そう呟く第二王子は、足こそ止めていないものの、山に入ってから片時もペンを手放していない。

山というよりは傾斜のある林という程度の地形で、樹影もさほど濃くないため進むのに迂回を強いられる事もないのが幸いして、山林内を歩き回るという意味では第四王子より向いていないように見える彼にも、これといって疲労の色は伺えなかった。

地面に張り巡らされた太い根につまづかないよう注意すれば、平地を歩くのと大きな差はない。ここまで楽だから、地元の人間も気軽に薬草などを採りに入っていたのだろう。


「結局全員来ちゃったな。二人は宿で待ってても良かったのに」

「えー、そんなのつまんないよ!」

「村より山の方が調査も採取も捗ります。旅の目的を考えたら留守番はあり得ませんよ」

「目的は魔女な、魔女」


気を抜くと忘れ去られる魔女に時々言及しながら、一行は進む。

しかしいくら浅い森とはいえ、ここまで進むと振り返った先にもう村は確認できない。帰り道に蓋をされたような状況は、これだけ人数が揃っていても静かな不安を掻き立てる。

踏んだ小枝が折れるか細い音も、どこか不吉な響きとなって耳を打つ。


「第二王子様、問題の獣は見付かるのでしょうか?」

「野山の獣は警戒心が強く、自ら積極的に人間には近付こうとしません。食料不足といった止むに止まれぬ事情で人里に降りてくる事はありますが、この緑の濃さからすると実りが薄い訳でもなさそうです。それなのに繰り返し姿を現すからには、偶然の遭遇とは考え難いですね。となると今回も……」

「あっ! あそこにまた珍しい花がある!」


歓声をあげて、第四王子が駆け出していく。

皆またかという顔で微笑ましい光景を眺めている中、不意に第一王子の鋭い声が空気を裂く。


「第四王子、動くな!!」


叫ぶよりも早く第一王子は地を蹴っていた。

えっと目を見開いて第四王子が振り向いた時には、もうその肩を押し退けて第一王子が立っている。


「グオオオオオオギャアアアアアア!!!」


奥の藪を割って熊ほどもある巨獣が姿を現した、と思う間もなく第一王子に斬り付けられた。

獣はそのまま、元の藪に飛び込んで逃げていく。

追おうとした第一王子だったが、数歩進んだところで藪に阻まれて足を止めた。

一旦追跡は諦めると、剣を鞘に収めながら、第四王子の手を引いて戻ってくる。


「仕留められなかった。

隣の木に邪魔されて思ったように振り抜けなかったとは。
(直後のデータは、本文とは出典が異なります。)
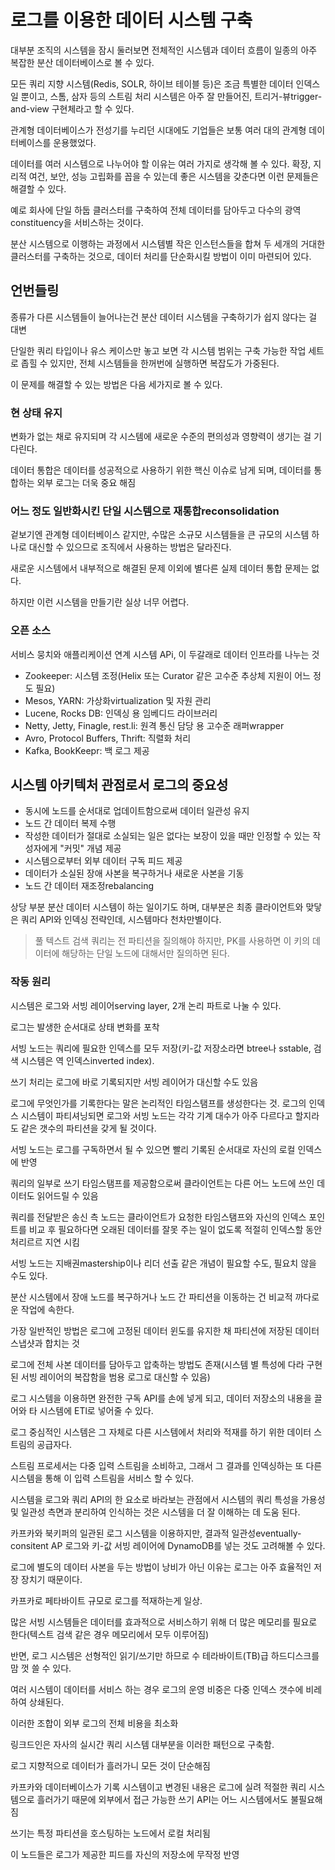 # 로그를 이용한 데이터 시스템 구축

대부분 조직의 시스템을 잠시 둘러보면 전체적인 시스템과 데이터 흐름이 일종의 아주 복잡한 분산 데이터베이스로 볼 수 있다.

모든 쿼리 지향 시스템(Redis, SOLR, 하이브 테이블 등)은 조금 특별한 데이터 인덱스일 뿐이고, 스톰, 삼자 등의 스트림 처리 시스템은 아주 잘 만들어진, 트리거-뷰trigger-and-view 구현체라고 할 수 있다.

관계형 데이터베이스가 전성기를 누리던 시대에도 기업들은 보통 여러 대의 관계형 데이터베이스를 운용했었다.

데이터를 여러 시스템으로 나누어야 할 이유는 여러 가지로 생각해 볼 수 있다. 확장, 지리적 여건, 보안, 성능 고립화를 꼽을 수 있는데 좋은 시스템을 갖춘다면 이런 문제들은 해결할 수 있다.

예로 회사에 단일 하둡 클러스터를 구축하여 전체 데이터를 담아두고 다수의 광역constituency을 서비스하는 것이다.

분산 시스템으로 이행하는 과정에서 시스템별 작은 인스턴스들을 합쳐 두 세개의 거대한 클러스터를 구축하는 것으로, 데이터 처리를 단순화시킬 방법이 이미 마련되어 있다.

## 언번들링

종류가 다른 시스템들이 늘어나는건 분산 데이터 시스템을 구축하기가 쉽지 않다는 걸 대변

단일한 쿼리 타입이나 유스 케이스만 놓고 보면 각 시스템 범위는 구축 가능한 작업 세트로 좁힐 수 있지만, 전체 시스템들을 한꺼번에 실행하면 복잡도가 가중된다.

이 문제를 해결할 수 있는 방법은 다음 세가지로 볼 수 있다.

### 현 상태 유지

변화가 없는 채로 유지되며 각 시스템에 새로운 수준의 편의성과 영향력이 생기는 걸 기다린다.

데이터 통합은 데이터를 성공적으로 사용하기 위한 핵신 이슈로 남게 되며, 데이터를 통합하는 외부 로그는 더욱 중요 해짐

### 어느 정도 일반화시킨 단일 시스템으로 재통합reconsolidation

겉보기엔 관계형 데이터베이스 같지만, 수많은 소규모 시스템들을 큰 규모의 시스템 하나로 대신할 수 있으므로 조직에서 사용하는 방법은 달라진다.

새로운 시스템에서 내부적으로 해결된 문제 이외에 별다른 실제 데이터 통합 문제는 없다.

하지만 이런 시스템을 만들기란 실상 너무 어렵다.

### 오픈 소스

서비스 뭉치와 애플리케이션 연계 시스템 APi, 이 두갈래로 데이터 인프라를 나누는 것

- Zookeeper: 시스템 조정(Helix 또는 Curator 같은 고수준 추상체 지원이 어느 정도 필요)
- Mesos, YARN: 가상화virtualization 및 자원 관리
- Lucene, Rocks DB: 인덱싱 용 임베디드 라이브러리
- Netty, Jetty, Finagle, rest.li: 원격 통신 담당 용 고수준 래퍼wrapper
- Avro, Protocol Buffers, Thrift: 직렬화 처리
- Kafka, BookKeepr: 백 로그 제공

## 시스템 아키텍처 관점로서 로그의 중요성

- 동시에 노드를 순서대로 업데이트함으로써 데이터 일관성 유지
- 노드 간 데이터 복제 수행
- 작성한 데이터가 절대로 소실되는 일은 없다는 보장이 있을 때만 인정할 수 있는 작성자에게 "커밋" 개념 제공
- 시스템으로부터 외부 데이터 구독 피드 제공
- 데이터가 소실된 장애 사본을 복구하거나 새로운 사본을 기동
- 노드 간 데이터 재조정rebalancing

상당 부분 분산 데이터 시스템이 하는 일이기도 하며, 대부분은 최종 클라이언트와 맞닿은 쿼리 API와 인덱싱 전략인데, 시스템마다 천차만별이다.
> 풀 텍스트 검색 쿼리는 전 파티션을 질의해야 하지만, PK를 사용하면 이 키의 데이터에 해당하는 단일 노드에 대해서만 질의하면 된다.

### 작동 원리

시스템은 로그와 서빙 레이어serving layer, 2개 논리 파트로 나눌 수 있다.

로그는 발생한 순서대로 상태 변화를 포착

서빙 노드는 쿼리에 필요한 인덱스를 모두 저장(키-값 저장소라면 btree나 sstable, 검색 시스템은 역 인덱스inverted index).

쓰기 처리는 로그에 바로 기록되지만 서빙 레이어가 대신할 수도 있음

로그에 무엇인가를 기록한다는 말은 논리적인 타임스탬프를 생성한다는 것. 로그의 인덱스 시스템이 파티셔닝되면 로그와 서빙 노드는 각각 기계 대수가 아주 다르다고 할지라도 같은 갯수의 파티션을 갖게 될 것이다.

서빙 노드는 로그를 구독하면서 될 수 있으면 빨리 기록된 순서대로 자신의 로컬 인덱스에 반영

쿼리의 일부로 쓰기 타임스탬프를 제공함으로써 클라이언트는 다른 어느 노드에 쓰인 데이터도 읽어드릴 수 있음

쿼리를 전달받은 송신 측 노드는 클라이언트가 요청한 타임스탬프와 자신의 인덱스 포인트를 비교 후 필요하다면 오래된 데이터를 잘못 주는 일이 없도록 적절히 인덱스할 동안 처리르르 지연 시킴

서빙 노드는 지배권mastership이나 리더 선출 같은 개념이 필요할 수도, 필요치 않을 수도 있다.

분산 시스템에서 장애 노드를 복구하거나 노드 간 파티션을 이동하는 건 비교적 까다로운 작업에 속한다.

가장 일반적인 방법은 로그에 고정된 데이터 윈도를 유지한 채 파티션에 저장된 데이터 스냅샷과 합치는 것

로그에 전체 사본 데이터를 담아두고 압축하는 방법도 존재(시스템 별 특성에 다라 구현된 서빙 레이어의 복잡함을 범용 로그로 대신할 수 있음)

로그 시스템을 이용하면 완전한 구독 API를 손에 넣게 되고, 데이터 저장소의 내용을 끌어와 타 시스템에 ETl로 넣어줄 수 있다.

로그 중심적인 시스템은 그 자체로 다른 시스템에서 처리와 적재를 하기 위한 데이터 스트림의 공급자다.

스트림 프로세서는 다중 입력 스트림을 소비하고, 그래서 그 결과를 인덱싱하는 또 다른 시스템을 통해 이 입력 스트림을 서비스 할 수 있다.

시스템을 로그와 쿼리 API의 한 요소로 바라보는 관점에서 시스템의 쿼리 특성을 가용성 및 일관성 측면과 분리하여 인식하는 것은 시스템을 더 잘 이해하는 데 도움 된다.

카프카와 북키퍼의 일관된 로그 시스템을 이용하지만, 결과적 일관성eventually-consitent AP 로그와 키-값 서빙 레이어에 DynamoDB를 넣는 것도 고려해볼 수 있다.

로그에 별도의 데이터 사본을 두는 방법이 낭비가 아닌 이유는 로그는 아주 효율적인 저장 장치기 때문이다.

카프카로 페타바이트 규모로 로그를 적재하는게 일상.

많은 서빙 시스템들은 데이터를 효과적으로 서비스하기 위해 더 많은 메모리를 필요로 한다(텍스트 검색 같은 경우 메모리에서 모두 이루어짐)

반면, 로그 시스템은 선형적인 읽기/쓰기만 하므로 수 테라바이트(TB)급 하드디스크를 맘 껏 쓸 수 있다.

여러 시스템이 데이터를 서비스 하는 경우 로그의 운영 비중은 다중 인덱스 갯수에 비레하여 상쇄된다.

이러한 조합이 외부 로그의 전체 비용을 최소화

링크드인은 자사의 실시간 쿼리 시스템 대부분을 이러한 패턴으로 구축함.

로그 지향적으로 데이터가 흘러가니 모든 것이 단순해짐

카프카와 데이터베이스가 기록 시스템이고 변경된 내용은 로그에 실려 적절한 쿼리 시스템으로 흘러가기 때문에 외부에서 접근 가능한 쓰기 API는 어느 시스템에서도 불필요해짐

쓰기는 특정 파티션을 호스팅하는 노드에서 로컬 처리됨

이 노드들은 로그가 제공한 피드를 자신의 저장소에 무작정 반영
不覚」


第一王子の言葉通り、藪の近くにあった木には大きく抉れた傷が付いている。

あれが障害物となったせいで、剣は獣の肩から胸にかけてを浅く掠めた程度に留まっていた。


「躊躇なく斬りに行ったな兄上」

「咆哮と悲鳴がひと繋がりになるの初めて聞きましたよ私。

野生の獣を剣で斬るのは相当無茶な筈ですが、まあ無茶な人ですからね」

「び、びっくりしたあ……」

「お怪我はありませんか? 第四王子様」

「う、うん、大丈夫……ごめんなさい兄様……」

「確かにあれが頻繁に現れたのでは、山に入って薬草を集める気分にはなれないでしょうね。ふむふむ、体長は熊の成獣に近く……毛の色は濃い黄色で、長さは……」


第四王子の不注意をまるで気にせず、第二王子は目撃したばかりの獣の特徴を書き留めている。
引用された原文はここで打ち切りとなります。